=== Begin Enclosure ===

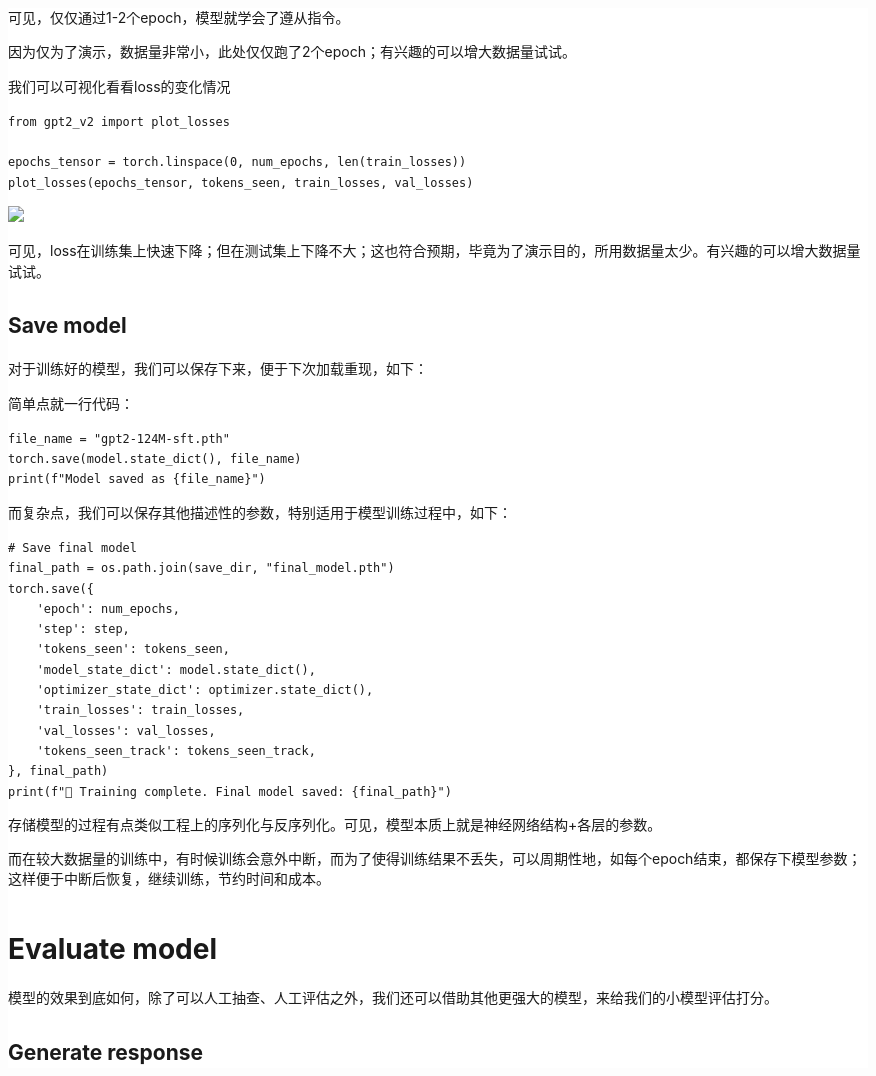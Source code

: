 可见，仅仅通过1-2个epoch，模型就学会了遵从指令。

因为仅为了演示，数据量非常小，此处仅仅跑了2个epoch；有兴趣的可以增大数据量试试。

我们可以可视化看看loss的变化情况

```
from gpt2_v2 import plot_losses

epochs_tensor = torch.linspace(0, num_epochs, len(train_losses))
plot_losses(epochs_tensor, tokens_seen, train_losses, val_losses)
```

![](https://p0-xtjj-private.juejin.cn/tos-cn-i-73owjymdk6/ec0fd64a8a4b4557bd1253361fe9ee2c~tplv-73owjymdk6-jj-mark-v1:0:0:0:0:5o6Y6YeR5oqA5pyv56S-5Yy6IEAgd2Vpa3Vv:q75.awebp?policy=eyJ2bSI6MywidWlkIjoiMjc4MTEwNzg2MjY0MTk2NCJ9&rk3s=e9ecf3d6&x-orig-authkey=f32326d3454f2ac7e96d3d06cdbb035152127018&x-orig-expires=1752401466&x-orig-sign=Kr7CORODeXozT9K3Ppn6FrXCTe0%3D)

可见，loss在训练集上快速下降；但在测试集上下降不大；这也符合预期，毕竟为了演示目的，所用数据量太少。有兴趣的可以增大数据量试试。

## Save model

对于训练好的模型，我们可以保存下来，便于下次加载重现，如下：

简单点就一行代码：

```
file_name = "gpt2-124M-sft.pth"
torch.save(model.state_dict(), file_name)
print(f"Model saved as {file_name}")
```

而复杂点，我们可以保存其他描述性的参数，特别适用于模型训练过程中，如下：

```
# Save final model
final_path = os.path.join(save_dir, "final_model.pth")
torch.save({
    'epoch': num_epochs,
    'step': step,
    'tokens_seen': tokens_seen,
    'model_state_dict': model.state_dict(),
    'optimizer_state_dict': optimizer.state_dict(),
    'train_losses': train_losses,
    'val_losses': val_losses,
    'tokens_seen_track': tokens_seen_track,
}, final_path)
print(f"🎉 Training complete. Final model saved: {final_path}")
```

存储模型的过程有点类似工程上的序列化与反序列化。可见，模型本质上就是神经网络结构+各层的参数。

而在较大数据量的训练中，有时候训练会意外中断，而为了使得训练结果不丢失，可以周期性地，如每个epoch结束，都保存下模型参数；这样便于中断后恢复，继续训练，节约时间和成本。

# Evaluate model

模型的效果到底如何，除了可以人工抽查、人工评估之外，我们还可以借助其他更强大的模型，来给我们的小模型评估打分。

## Generate response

=== End Enclosure ===

#### PROBLEM STATEMENT:
Find the word "saved" in the entries, then copy out every line that has it.

#### SOLVED PROBLEM:
print(f"Model saved as {file_name}")
print(f"🎉 Training complete. Final model saved: {final_path}")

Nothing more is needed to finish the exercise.